1. Prove that $T$ is surjective.
2. Prove that $\deg Tp = \deg p$ for every nonzero $p \in \mathcal P(\mathbf R)$.

Fix $n \in \mathbf{N}$ and consider $T$ as an operator on $\mathcal P_n(\mathbf F)$ (this is possible since $\deg Tp \le \deg p$). because $T$ is injective 3.69 implies $T$ is surjective on $\mathcal P_n(\mathbf F)$, and since $n$ was arbitrary this shows $T$ is surjective on $\mathcal P(\mathbf F)$.

To show $\deg Tp = \deg p$ consider $1,x,\dots$ and apply induction:

Clearly $T(1)$ must be a constant by injectivity and $\deg Tp \le \deg p$.

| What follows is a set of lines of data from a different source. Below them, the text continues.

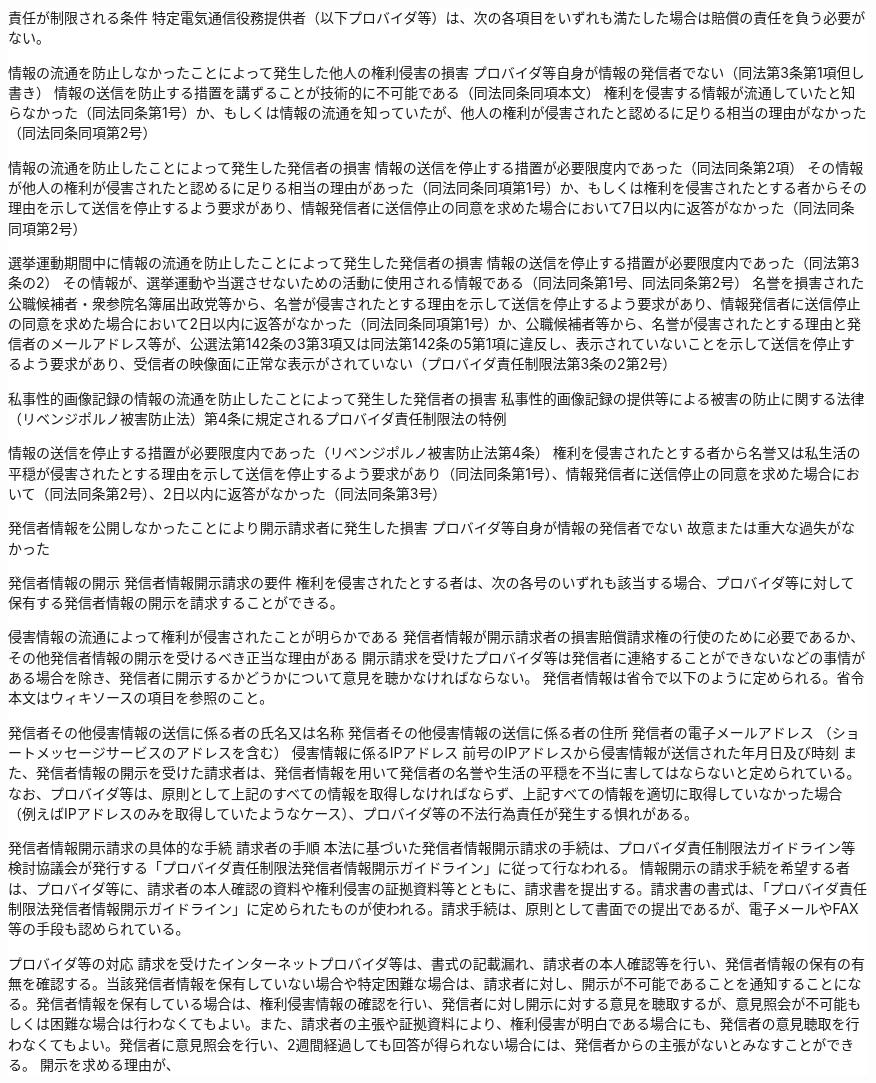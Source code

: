 責任が制限される条件
特定電気通信役務提供者（以下プロバイダ等）は、次の各項目をいずれも満たした場合は賠償の責任を負う必要がない。

情報の流通を防止しなかったことによって発生した他人の権利侵害の損害
プロバイダ等自身が情報の発信者でない（同法第3条第1項但し書き）
情報の送信を防止する措置を講ずることが技術的に不可能である（同法同条同項本文）
権利を侵害する情報が流通していたと知らなかった（同法同条第1号）か、もしくは情報の流通を知っていたが、他人の権利が侵害されたと認めるに足りる相当の理由がなかった（同法同条同項第2号）

情報の流通を防止したことによって発生した発信者の損害
情報の送信を停止する措置が必要限度内であった（同法同条第2項）
その情報が他人の権利が侵害されたと認めるに足りる相当の理由があった（同法同条同項第1号）か、もしくは権利を侵害されたとする者からその理由を示して送信を停止するよう要求があり、情報発信者に送信停止の同意を求めた場合において7日以内に返答がなかった（同法同条同項第2号）

選挙運動期間中に情報の流通を防止したことによって発生した発信者の損害
情報の送信を停止する措置が必要限度内であった（同法第3条の2）
その情報が、選挙運動や当選させないための活動に使用される情報である（同法同条第1号、同法同条第2号）
名誉を損害された公職候補者・衆参院名簿届出政党等から、名誉が侵害されたとする理由を示して送信を停止するよう要求があり、情報発信者に送信停止の同意を求めた場合において2日以内に返答がなかった（同法同条同項第1号）か、公職候補者等から、名誉が侵害されたとする理由と発信者のメールアドレス等が、公選法第142条の3第3項又は同法第142条の5第1項に違反し、表示されていないことを示して送信を停止するよう要求があり、受信者の映像面に正常な表示がされていない（プロバイダ責任制限法第3条の2第2号）

私事性的画像記録の情報の流通を防止したことによって発生した発信者の損害
私事性的画像記録の提供等による被害の防止に関する法律（リベンジポルノ被害防止法）第4条に規定されるプロバイダ責任制限法の特例

情報の送信を停止する措置が必要限度内であった（リベンジポルノ被害防止法第4条）
権利を侵害されたとする者から名誉又は私生活の平穏が侵害されたとする理由を示して送信を停止するよう要求があり（同法同条第1号）、情報発信者に送信停止の同意を求めた場合において（同法同条第2号）、2日以内に返答がなかった（同法同条第3号）

発信者情報を公開しなかったことにより開示請求者に発生した損害
プロバイダ等自身が情報の発信者でない
故意または重大な過失がなかった

発信者情報の開示
発信者情報開示請求の要件
権利を侵害されたとする者は、次の各号のいずれも該当する場合、プロバイダ等に対して保有する発信者情報の開示を請求することができる。

侵害情報の流通によって権利が侵害されたことが明らかである
発信者情報が開示請求者の損害賠償請求権の行使のために必要であるか、その他発信者情報の開示を受けるべき正当な理由がある
開示請求を受けたプロバイダ等は発信者に連絡することができないなどの事情がある場合を除き、発信者に開示するかどうかについて意見を聴かなければならない。
発信者情報は省令で以下のように定められる。省令本文はウィキソースの項目を参照のこと。

発信者その他侵害情報の送信に係る者の氏名又は名称
発信者その他侵害情報の送信に係る者の住所
発信者の電子メールアドレス （ショートメッセージサービスのアドレスを含む）
侵害情報に係るIPアドレス
前号のIPアドレスから侵害情報が送信された年月日及び時刻
また、発信者情報の開示を受けた請求者は、発信者情報を用いて発信者の名誉や生活の平穏を不当に害してはならないと定められている。
なお、プロバイダ等は、原則として上記のすべての情報を取得しなければならず、上記すべての情報を適切に取得していなかった場合（例えばIPアドレスのみを取得していたようなケース）、プロバイダ等の不法行為責任が発生する惧れがある。

発信者情報開示請求の具体的な手続
請求者の手順
本法に基づいた発信者情報開示請求の手続は、プロバイダ責任制限法ガイドライン等検討協議会が発行する「プロバイダ責任制限法発信者情報開示ガイドライン」に従って行なわれる。
情報開示の請求手続を希望する者は、プロバイダ等に、請求者の本人確認の資料や権利侵害の証拠資料等とともに、請求書を提出する。請求書の書式は、「プロバイダ責任制限法発信者情報開示ガイドライン」に定められたものが使われる。請求手続は、原則として書面での提出であるが、電子メールやFAX等の手段も認められている。

プロバイダ等の対応
請求を受けたインターネットプロバイダ等は、書式の記載漏れ、請求者の本人確認等を行い、発信者情報の保有の有無を確認する。当該発信者情報を保有していない場合や特定困難な場合は、請求者に対し、開示が不可能であることを通知することになる。発信者情報を保有している場合は、権利侵害情報の確認を行い、発信者に対し開示に対する意見を聴取するが、意見照会が不可能もしくは困難な場合は行わなくてもよい。また、請求者の主張や証拠資料により、権利侵害が明白である場合にも、発信者の意見聴取を行わなくてもよい。発信者に意見照会を行い、2週間経過しても回答が得られない場合には、発信者からの主張がないとみなすことができる。
開示を求める理由が、
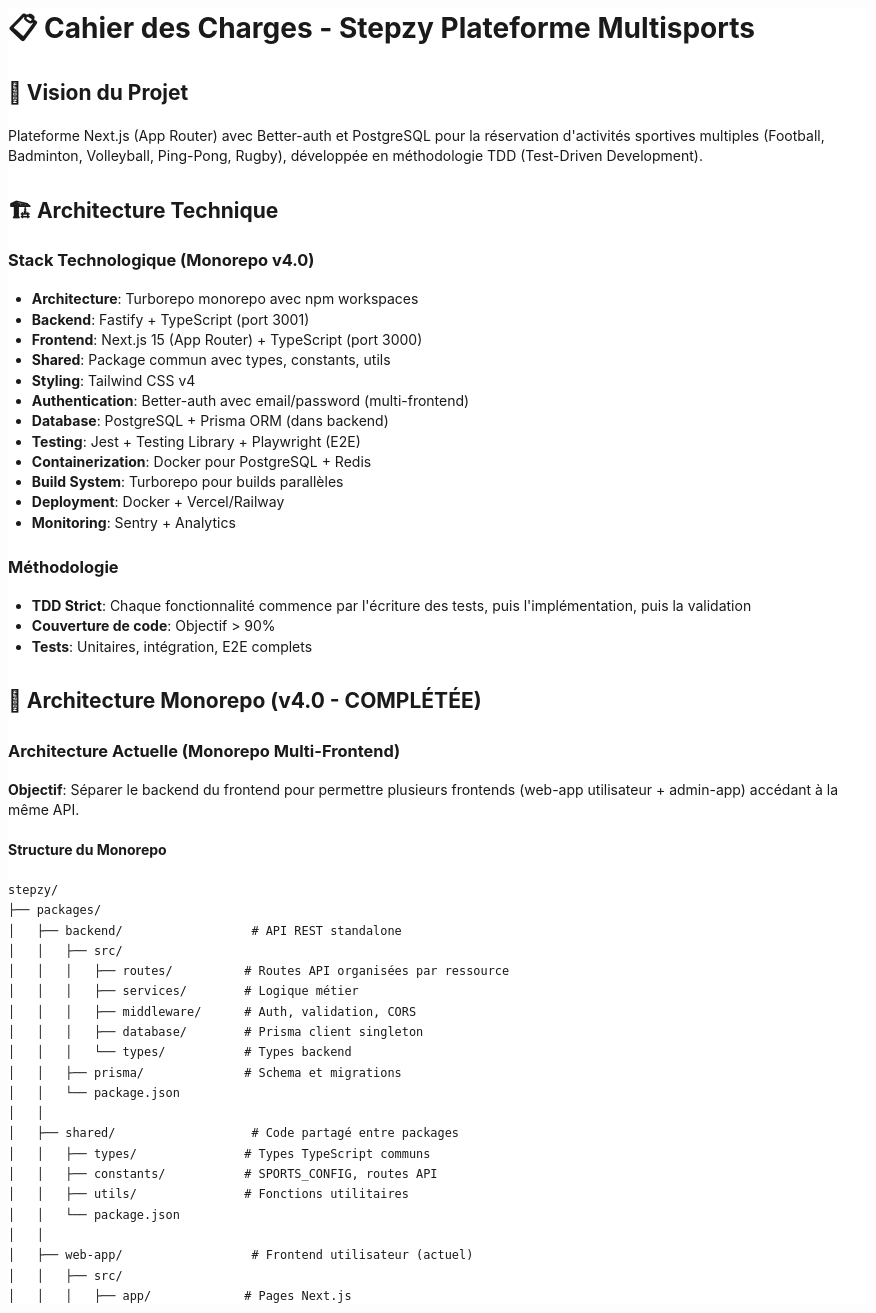 # 📋 Cahier des Charges - Stepzy Plateforme Multisports

## 🎯 Vision du Projet

Plateforme Next.js (App Router) avec Better-auth et PostgreSQL pour la réservation d'activités sportives multiples (Football, Badminton, Volleyball, Ping-Pong, Rugby), développée en méthodologie TDD (Test-Driven Development).

## 🏗️ Architecture Technique

### Stack Technologique (Monorepo v4.0)
- **Architecture**: Turborepo monorepo avec npm workspaces
- **Backend**: Fastify + TypeScript (port 3001)
- **Frontend**: Next.js 15 (App Router) + TypeScript (port 3000)
- **Shared**: Package commun avec types, constants, utils
- **Styling**: Tailwind CSS v4
- **Authentication**: Better-auth avec email/password (multi-frontend)
- **Database**: PostgreSQL + Prisma ORM (dans backend)
- **Testing**: Jest + Testing Library + Playwright (E2E)
- **Containerization**: Docker pour PostgreSQL + Redis
- **Build System**: Turborepo pour builds parallèles
- **Deployment**: Docker + Vercel/Railway
- **Monitoring**: Sentry + Analytics

### Méthodologie
- **TDD Strict**: Chaque fonctionnalité commence par l'écriture des tests, puis l'implémentation, puis la validation
- **Couverture de code**: Objectif > 90%
- **Tests**: Unitaires, intégration, E2E complets

## 🔄 Architecture Monorepo (v4.0 - COMPLÉTÉE)

### Architecture Actuelle (Monorepo Multi-Frontend)

**Objectif**: Séparer le backend du frontend pour permettre plusieurs frontends (web-app utilisateur + admin-app) accédant à la même API.

#### Structure du Monorepo
```
stepzy/
├── packages/
│   ├── backend/                  # API REST standalone
│   │   ├── src/
│   │   │   ├── routes/          # Routes API organisées par ressource
│   │   │   ├── services/        # Logique métier
│   │   │   ├── middleware/      # Auth, validation, CORS
│   │   │   ├── database/        # Prisma client singleton
│   │   │   └── types/           # Types backend
│   │   ├── prisma/              # Schema et migrations
│   │   └── package.json
│   │
│   ├── shared/                   # Code partagé entre packages
│   │   ├── types/               # Types TypeScript communs
│   │   ├── constants/           # SPORTS_CONFIG, routes API
│   │   ├── utils/               # Fonctions utilitaires
│   │   └── package.json
│   │
│   ├── web-app/                  # Frontend utilisateur (actuel)
│   │   ├── src/
│   │   │   ├── app/             # Pages Next.js
```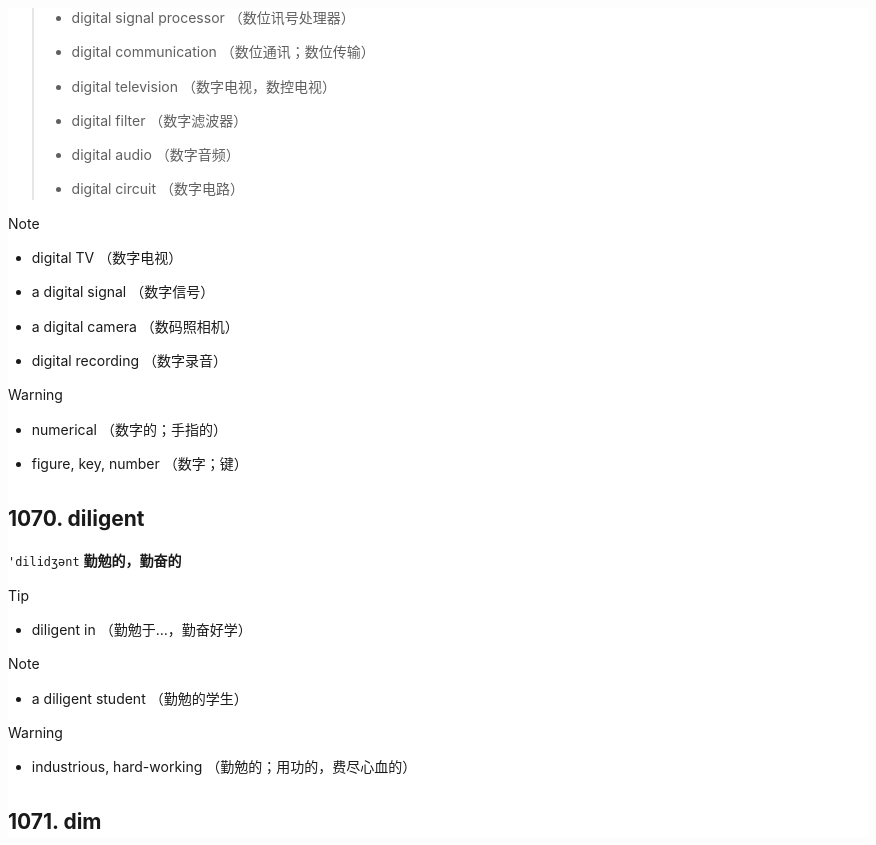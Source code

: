 >
> - digital signal processor （数位讯号处理器）
>
> - digital communication （数位通讯；数位传输）
>
> - digital television （数字电视，数控电视）
>
> - digital filter （数字滤波器）
>
> - digital audio （数字音频）
>
> - digital circuit （数字电路）
>

> [!NOTE]
>
> - digital TV （数字电视）
>
> - a digital signal （数字信号）
>
> - a digital camera （数码照相机）
>
> - digital recording （数字录音）
>

> [!WARNING]
>
> - numerical （数字的；手指的）
>
> - figure, key, number （数字；键）
>

## 1070. diligent

`'dilidʒənt`  **勤勉的，勤奋的**

> [!TIP]
>
> - diligent in （勤勉于…，勤奋好学）
>

> [!NOTE]
>
> - a diligent student （勤勉的学生）
>

> [!WARNING]
>
> - industrious, hard-working （勤勉的；用功的，费尽心血的）
>

## 1071. dim
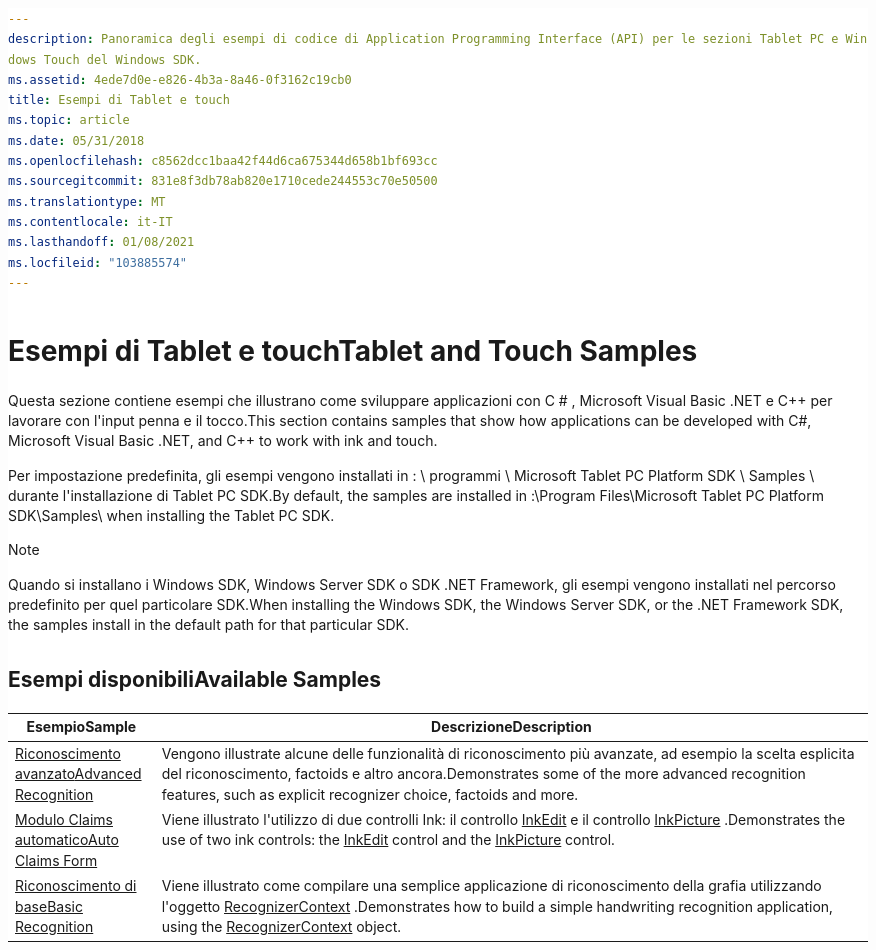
 ```yaml
---
description: Panoramica degli esempi di codice di Application Programming Interface (API) per le sezioni Tablet PC e Windows Touch del Windows SDK.
ms.assetid: 4ede7d0e-e826-4b3a-8a46-0f3162c19cb0
title: Esempi di Tablet e touch
ms.topic: article
ms.date: 05/31/2018
ms.openlocfilehash: c8562dcc1baa42f44d6ca675344d658b1bf693cc
ms.sourcegitcommit: 831e8f3db78ab820e1710cede244553c70e50500
ms.translationtype: MT
ms.contentlocale: it-IT
ms.lasthandoff: 01/08/2021
ms.locfileid: "103885574"
---
```

# <a name="tablet-and-touch-samples"></a><span data-ttu-id="07b70-103">Esempi di Tablet e touch</span><span class="sxs-lookup"><span data-stu-id="07b70-103">Tablet and Touch Samples</span></span>

<span data-ttu-id="07b70-104">Questa sezione contiene esempi che illustrano come sviluppare applicazioni con C \# , Microsoft Visual Basic .NET e C++ per lavorare con l'input penna e il tocco.</span><span class="sxs-lookup"><span data-stu-id="07b70-104">This section contains samples that show how applications can be developed with C\#, Microsoft Visual Basic .NET, and C++ to work with ink and touch.</span></span>

<span data-ttu-id="07b70-105">Per impostazione predefinita, gli esempi vengono installati in <system drive> : \\ programmi \\ Microsoft Tablet PC Platform SDK \\ Samples \\ durante l'installazione di Tablet PC SDK.</span><span class="sxs-lookup"><span data-stu-id="07b70-105">By default, the samples are installed in <system drive>:\\Program Files\\Microsoft Tablet PC Platform SDK\\Samples\\ when installing the Tablet PC SDK.</span></span>

> [!Note]  
> <span data-ttu-id="07b70-106">Quando si installano i Windows SDK, Windows Server SDK o SDK .NET Framework, gli esempi vengono installati nel percorso predefinito per quel particolare SDK.</span><span class="sxs-lookup"><span data-stu-id="07b70-106">When installing the Windows SDK, the Windows Server SDK, or the .NET Framework SDK, the samples install in the default path for that particular SDK.</span></span>

 

## <a name="available-samples"></a><span data-ttu-id="07b70-107">Esempi disponibili</span><span class="sxs-lookup"><span data-stu-id="07b70-107">Available Samples</span></span>



| <span data-ttu-id="07b70-108">Esempio</span><span class="sxs-lookup"><span data-stu-id="07b70-108">Sample</span></span>                                                                           | <span data-ttu-id="07b70-109">Descrizione</span><span class="sxs-lookup"><span data-stu-id="07b70-109">Description</span></span>                                                                                                                                                                                                                                                                                |
|----------------------------------------------------------------------------------|--------------------------------------------------------------------------------------------------------------------------------------------------------------------------------------------------------------------------------------------------------------------------------------------|
| [<span data-ttu-id="07b70-110">Riconoscimento avanzato</span><span class="sxs-lookup"><span data-stu-id="07b70-110">Advanced Recognition</span></span>](advanced-recognition-sample.md)                          | <span data-ttu-id="07b70-111">Vengono illustrate alcune delle funzionalità di riconoscimento più avanzate, ad esempio la scelta esplicita del riconoscimento, factoids e altro ancora.</span><span class="sxs-lookup"><span data-stu-id="07b70-111">Demonstrates some of the more advanced recognition features, such as explicit recognizer choice, factoids and more.</span></span><br/>                                                                                                                                                             |
| [<span data-ttu-id="07b70-112">Modulo Claims automatico</span><span class="sxs-lookup"><span data-stu-id="07b70-112">Auto Claims Form</span></span>](auto-claims-form-sample.md)                                  | <span data-ttu-id="07b70-113">Viene illustrato l'utilizzo di due controlli Ink: il controllo [InkEdit](/previous-versions/ms552265(v=vs.100)) e il controllo [InkPicture](/previous-versions/ms583740(v=vs.100)) .</span><span class="sxs-lookup"><span data-stu-id="07b70-113">Demonstrates the use of two ink controls: the [InkEdit](/previous-versions/ms552265(v=vs.100)) control and the [InkPicture](/previous-versions/ms583740(v=vs.100)) control.</span></span><br/>                                                                                                        |
| [<span data-ttu-id="07b70-114">Riconoscimento di base</span><span class="sxs-lookup"><span data-stu-id="07b70-114">Basic Recognition</span></span>](basic-recognition-sample.md)                                | <span data-ttu-id="07b70-115">Viene illustrato come compilare una semplice applicazione di riconoscimento della grafia utilizzando l'oggetto [RecognizerContext](/previous-versions/ms828542(v=msdn.10)) .</span><span class="sxs-lookup"><span data-stu-id="07b70-115">Demonstrates how to build a simple handwriting recognition application, using the [RecognizerContext](/previous-versions/ms828542(v=msdn.10)) object.</span></span><br/>                                                                                                                     |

If $T(x)$ were a constant then $T$ would fail to be injective since we could find nonzero $a_0,a_1$ such that $T(a_0 + a_1x) = 0$. Thus $\deg T(x) = 1$.

Continue like this to show $\deg Tx^n = n$ for all $n \in \mathbf{N}$.

todo: find better proof of (2)